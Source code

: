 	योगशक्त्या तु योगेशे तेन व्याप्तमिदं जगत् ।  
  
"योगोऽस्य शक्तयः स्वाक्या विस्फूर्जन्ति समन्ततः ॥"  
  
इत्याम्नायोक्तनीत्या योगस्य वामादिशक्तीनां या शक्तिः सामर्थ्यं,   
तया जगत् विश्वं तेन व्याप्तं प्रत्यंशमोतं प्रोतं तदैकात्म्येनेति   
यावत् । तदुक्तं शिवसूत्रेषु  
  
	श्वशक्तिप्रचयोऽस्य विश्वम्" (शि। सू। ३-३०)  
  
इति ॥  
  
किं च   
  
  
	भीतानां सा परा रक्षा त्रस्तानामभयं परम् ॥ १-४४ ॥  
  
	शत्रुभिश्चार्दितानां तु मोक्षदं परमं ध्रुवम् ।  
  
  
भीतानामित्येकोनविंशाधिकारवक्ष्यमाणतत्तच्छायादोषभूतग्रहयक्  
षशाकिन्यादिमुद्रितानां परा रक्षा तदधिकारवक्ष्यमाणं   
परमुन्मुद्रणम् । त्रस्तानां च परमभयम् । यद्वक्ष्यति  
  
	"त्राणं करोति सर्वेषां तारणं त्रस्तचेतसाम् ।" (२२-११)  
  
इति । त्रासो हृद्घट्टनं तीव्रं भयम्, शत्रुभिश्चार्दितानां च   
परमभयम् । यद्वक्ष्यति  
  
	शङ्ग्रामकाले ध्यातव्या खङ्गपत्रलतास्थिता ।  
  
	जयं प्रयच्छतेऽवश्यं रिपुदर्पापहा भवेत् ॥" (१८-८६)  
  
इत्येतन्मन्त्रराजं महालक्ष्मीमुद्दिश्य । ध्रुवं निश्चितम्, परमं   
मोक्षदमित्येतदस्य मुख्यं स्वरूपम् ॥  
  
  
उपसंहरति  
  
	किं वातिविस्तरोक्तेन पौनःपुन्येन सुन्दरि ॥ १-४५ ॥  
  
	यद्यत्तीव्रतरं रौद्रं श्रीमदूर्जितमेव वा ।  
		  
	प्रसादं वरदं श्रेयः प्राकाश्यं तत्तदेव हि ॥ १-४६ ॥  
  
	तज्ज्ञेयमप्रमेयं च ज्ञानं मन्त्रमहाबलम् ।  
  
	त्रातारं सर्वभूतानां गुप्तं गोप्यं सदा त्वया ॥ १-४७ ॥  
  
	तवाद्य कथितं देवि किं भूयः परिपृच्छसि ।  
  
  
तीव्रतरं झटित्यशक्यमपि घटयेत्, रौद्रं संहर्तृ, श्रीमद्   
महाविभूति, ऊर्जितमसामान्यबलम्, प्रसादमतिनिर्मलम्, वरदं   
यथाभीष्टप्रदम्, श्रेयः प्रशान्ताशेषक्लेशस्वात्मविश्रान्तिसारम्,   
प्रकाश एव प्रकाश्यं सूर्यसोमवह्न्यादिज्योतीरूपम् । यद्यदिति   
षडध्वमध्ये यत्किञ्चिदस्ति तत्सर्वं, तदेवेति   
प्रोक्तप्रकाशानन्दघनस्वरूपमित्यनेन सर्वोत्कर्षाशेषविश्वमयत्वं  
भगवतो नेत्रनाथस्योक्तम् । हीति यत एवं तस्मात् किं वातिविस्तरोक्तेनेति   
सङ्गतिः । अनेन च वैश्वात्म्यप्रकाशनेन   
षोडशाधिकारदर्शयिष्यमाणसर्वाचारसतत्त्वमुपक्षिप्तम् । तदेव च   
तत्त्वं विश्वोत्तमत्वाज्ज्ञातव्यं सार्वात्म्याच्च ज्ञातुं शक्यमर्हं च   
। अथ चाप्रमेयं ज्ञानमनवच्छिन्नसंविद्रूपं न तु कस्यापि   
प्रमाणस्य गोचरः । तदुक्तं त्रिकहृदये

Task to complete — Beginning with the line above that contains "यद्यत्तीव्रतरं रौद्रं श्रीमदूर्जितमेव वा ।", copy each line exactly up to and including the line that contains "षोडशाधिकारदर्शयिष्यमाणसर्वाचारसतत्त्वमुपक्षिप्तम् । तदेव", and go no further.

Solution to this problem —
	यद्यत्तीव्रतरं रौद्रं श्रीमदूर्जितमेव वा ।  
		  
	प्रसादं वरदं श्रेयः प्राकाश्यं तत्तदेव हि ॥ १-४६ ॥  
  
	तज्ज्ञेयमप्रमेयं च ज्ञानं मन्त्रमहाबलम् ।  
  
	त्रातारं सर्वभूतानां गुप्तं गोप्यं सदा त्वया ॥ १-४७ ॥  
  
	तवाद्य कथितं देवि किं भूयः परिपृच्छसि ।  
  
  
तीव्रतरं झटित्यशक्यमपि घटयेत्, रौद्रं संहर्तृ, श्रीमद्   
महाविभूति, ऊर्जितमसामान्यबलम्, प्रसादमतिनिर्मलम्, वरदं   
यथाभीष्टप्रदम्, श्रेयः प्रशान्ताशेषक्लेशस्वात्मविश्रान्तिसारम्,   
प्रकाश एव प्रकाश्यं सूर्यसोमवह्न्यादिज्योतीरूपम् । यद्यदिति   
षडध्वमध्ये यत्किञ्चिदस्ति तत्सर्वं, तदेवेति   
प्रोक्तप्रकाशानन्दघनस्वरूपमित्यनेन सर्वोत्कर्षाशेषविश्वमयत्वं  
भगवतो नेत्रनाथस्योक्तम् । हीति यत एवं तस्मात् किं वातिविस्तरोक्तेनेति   
सङ्गतिः । अनेन च वैश्वात्म्यप्रकाशनेन   
षोडशाधिकारदर्शयिष्यमाणसर्वाचारसतत्त्वमुपक्षिप्तम् । तदेव च   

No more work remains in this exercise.